Singular form of a word in python

Last post I talked about using list comprehensions and promised to post a simple method to find the singular form of a word. When I wanted to write such a function, I initially thought of using a chain of if-elif-else constructs. But I didn’t like it that way. So I used lambda functions and list comprehensions to do the same job.

def singularize(word):
    """Return the singular form of a word
 
    >>> singularize('rabbits')
    'rabbit'
    >>> singularize('potatoes')
    'potato'
    >>> singularize('leaves')
    'leaf'
    >>> singularize('knives')
    'knife'
    >>> singularize('spies')
    'spy'
    """
    sing_rules = [lambda w: w[-3:] == 'ies' and w[:-3] + 'y',
                  lambda w: w[-4:] == 'ives' and w[:-4] + 'ife',
                  lambda w: w[-3:] == 'ves' and w[:-3] + 'f',
                  lambda w: w[-2:] == 'es' and w[:-2],
                  lambda w: w[-1:] == 's' and w[:-1],
                  lambda w: w,
                  ]
    word = word.strip()
    singleword = [f(word) for f in sing_rules if f(word) is not False][0]
    return singleword
 
def _test():
    import doctest
    doctest.testmod()
 
if __name__ == '__main__':
    _test()

This method is simple if you know the rules of plurals in the english language. I have converted each rule into a lambda function which returns the corresponding singular word depending on the word ending. The order of the rules are important, for eg., i should first check for -es before checking for -s. I haven’t taken care of the special plurals like men-man, people-person, children-child.
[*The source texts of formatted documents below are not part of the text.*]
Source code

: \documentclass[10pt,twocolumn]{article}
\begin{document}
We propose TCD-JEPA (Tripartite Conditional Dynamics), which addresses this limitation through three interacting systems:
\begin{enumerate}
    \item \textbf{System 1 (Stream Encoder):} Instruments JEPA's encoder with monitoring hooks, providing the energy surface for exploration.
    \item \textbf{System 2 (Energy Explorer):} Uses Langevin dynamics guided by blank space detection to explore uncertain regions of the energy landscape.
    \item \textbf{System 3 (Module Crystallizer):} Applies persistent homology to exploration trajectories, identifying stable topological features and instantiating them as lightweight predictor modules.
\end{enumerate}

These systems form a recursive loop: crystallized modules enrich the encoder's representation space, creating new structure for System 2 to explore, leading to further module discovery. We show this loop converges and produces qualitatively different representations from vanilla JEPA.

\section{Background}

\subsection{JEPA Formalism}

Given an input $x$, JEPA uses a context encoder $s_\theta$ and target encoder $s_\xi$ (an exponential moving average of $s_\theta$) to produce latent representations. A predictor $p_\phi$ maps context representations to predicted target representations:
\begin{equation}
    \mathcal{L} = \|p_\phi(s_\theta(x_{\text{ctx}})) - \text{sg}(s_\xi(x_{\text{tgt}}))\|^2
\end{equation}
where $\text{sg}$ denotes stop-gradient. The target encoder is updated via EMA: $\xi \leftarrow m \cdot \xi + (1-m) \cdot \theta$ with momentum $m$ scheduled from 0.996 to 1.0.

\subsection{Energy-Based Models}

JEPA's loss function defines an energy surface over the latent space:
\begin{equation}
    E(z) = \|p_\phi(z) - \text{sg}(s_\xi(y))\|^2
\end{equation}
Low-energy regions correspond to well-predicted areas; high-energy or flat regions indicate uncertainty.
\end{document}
I then use list comprehensions to apply each function on the input word and pick the 0th element. Now you get the singular for of the word.

If you notice in the function, I have used something called doctests which is a very easy way to test your functions. You can download the source code and run it to run the doctest. Wow, now I got another topic to write about in the next post – doctests in python.

Tags: ,

5 comments

  1. That was really great. Python really rocks. I wonder the output for teeth, feet, etc. I think you should also add something like

    lambda w: w[1:3] == ‘eet’ and w[1:3] + ‘oot’,

    Something like that I guess

  2. I woudn’t suggest relying exactly on the characters 1:3 as I have seen many places where people don’t care about grammar and they end up with words like “ugly-teeth”, “duck-feet” and it would fail here. For such improper plurals, its better to have a dictionary.
    Anyway that was a nice example where you can just append conditions which you want to check (even during runtime), which would be very difficult if you had a if-elif
    If you want to remove all the extra cruft of a word and get only the root word – I would suggest using a proper stemmer. There are many good ones – Porter Stemmer, Lovins Stemmer, etc. Stemming is standard procedure used widely in NLP.

  3. nice job.
    A helpful tutorial for beginners.

  4. Nice one…

    Thanks

    Anoop